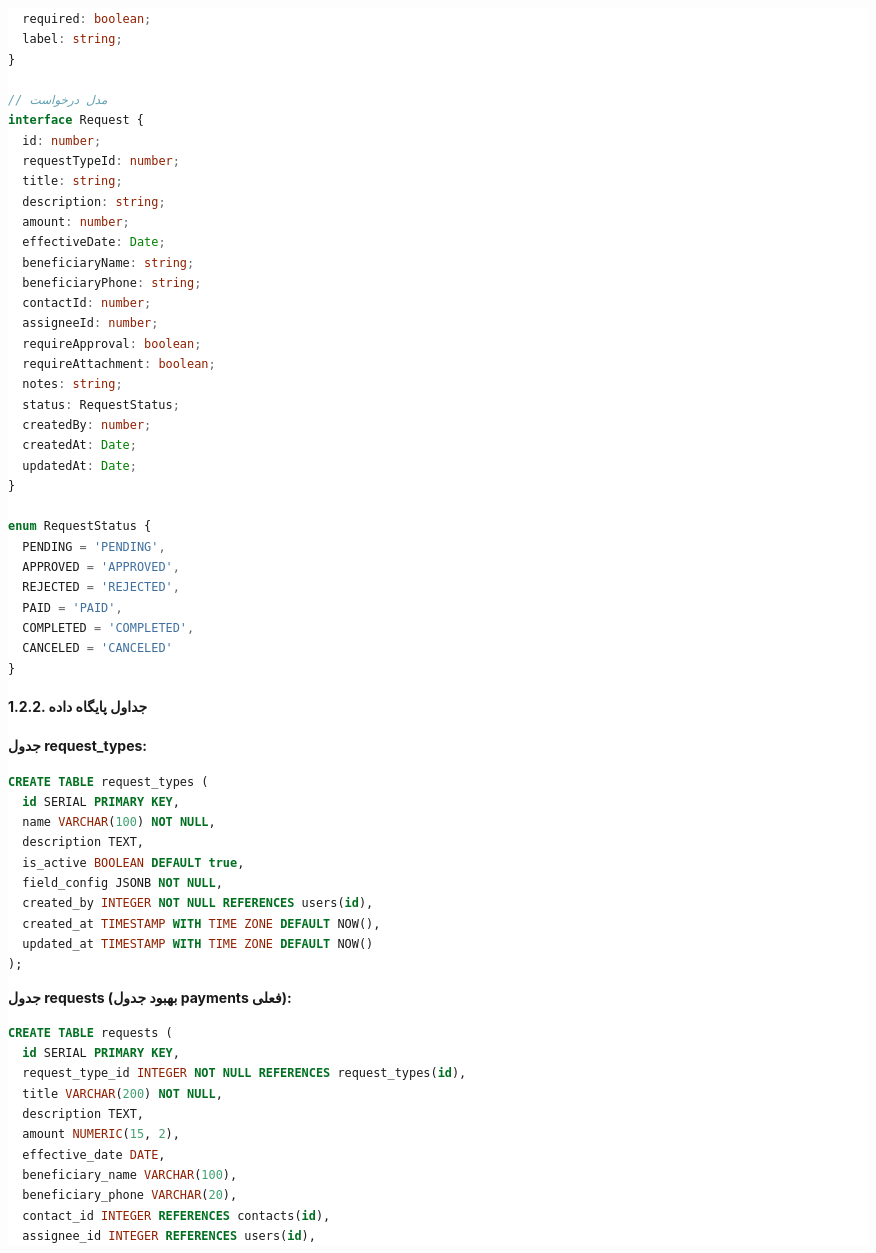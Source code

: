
 ```typescript
  required: boolean;
  label: string;
}

// مدل درخواست
interface Request {
  id: number;
  requestTypeId: number;
  title: string;
  description: string;
  amount: number;
  effectiveDate: Date;
  beneficiaryName: string;
  beneficiaryPhone: string;
  contactId: number;
  assigneeId: number;
  requireApproval: boolean;
  requireAttachment: boolean;
  notes: string;
  status: RequestStatus;
  createdBy: number;
  createdAt: Date;
  updatedAt: Date;
}

enum RequestStatus {
  PENDING = 'PENDING',
  APPROVED = 'APPROVED',
  REJECTED = 'REJECTED',
  PAID = 'PAID',
  COMPLETED = 'COMPLETED',
  CANCELED = 'CANCELED'
}
```

#### 1.2.2. جداول پایگاه داده

**جدول request_types:**
```sql
CREATE TABLE request_types (
  id SERIAL PRIMARY KEY,
  name VARCHAR(100) NOT NULL,
  description TEXT,
  is_active BOOLEAN DEFAULT true,
  field_config JSONB NOT NULL,
  created_by INTEGER NOT NULL REFERENCES users(id),
  created_at TIMESTAMP WITH TIME ZONE DEFAULT NOW(),
  updated_at TIMESTAMP WITH TIME ZONE DEFAULT NOW()
);
```

**جدول requests (بهبود جدول payments فعلی):**
```sql
CREATE TABLE requests (
  id SERIAL PRIMARY KEY,
  request_type_id INTEGER NOT NULL REFERENCES request_types(id),
  title VARCHAR(200) NOT NULL,
  description TEXT,
  amount NUMERIC(15, 2),
  effective_date DATE,
  beneficiary_name VARCHAR(100),
  beneficiary_phone VARCHAR(20),
  contact_id INTEGER REFERENCES contacts(id),
  assignee_id INTEGER REFERENCES users(id),
```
****************
PROBLEM TO WORK ON -> Leave out the pictures and repeat the lines from the start of the material through the line with "جدول payments فعلی):**", inclusive.

EXERCISE OUTPUT ->
Source code

:
 ```typescript
  required: boolean;
  label: string;
}

// مدل درخواست
interface Request {
  id: number;
  requestTypeId: number;
  title: string;
  description: string;
  amount: number;
  effectiveDate: Date;
  beneficiaryName: string;
  beneficiaryPhone: string;
  contactId: number;
  assigneeId: number;
  requireApproval: boolean;
  requireAttachment: boolean;
  notes: string;
  status: RequestStatus;
  createdBy: number;
  createdAt: Date;
  updatedAt: Date;
}

enum RequestStatus {
  PENDING = 'PENDING',
  APPROVED = 'APPROVED',
  REJECTED = 'REJECTED',
  PAID = 'PAID',
  COMPLETED = 'COMPLETED',
  CANCELED = 'CANCELED'
}
```

#### 1.2.2. جداول پایگاه داده

**جدول request_types:**
```sql
CREATE TABLE request_types (
  id SERIAL PRIMARY KEY,
  name VARCHAR(100) NOT NULL,
  description TEXT,
  is_active BOOLEAN DEFAULT true,
  field_config JSONB NOT NULL,
  created_by INTEGER NOT NULL REFERENCES users(id),
  created_at TIMESTAMP WITH TIME ZONE DEFAULT NOW(),
  updated_at TIMESTAMP WITH TIME ZONE DEFAULT NOW()
);
```

**جدول requests (بهبود جدول payments فعلی):**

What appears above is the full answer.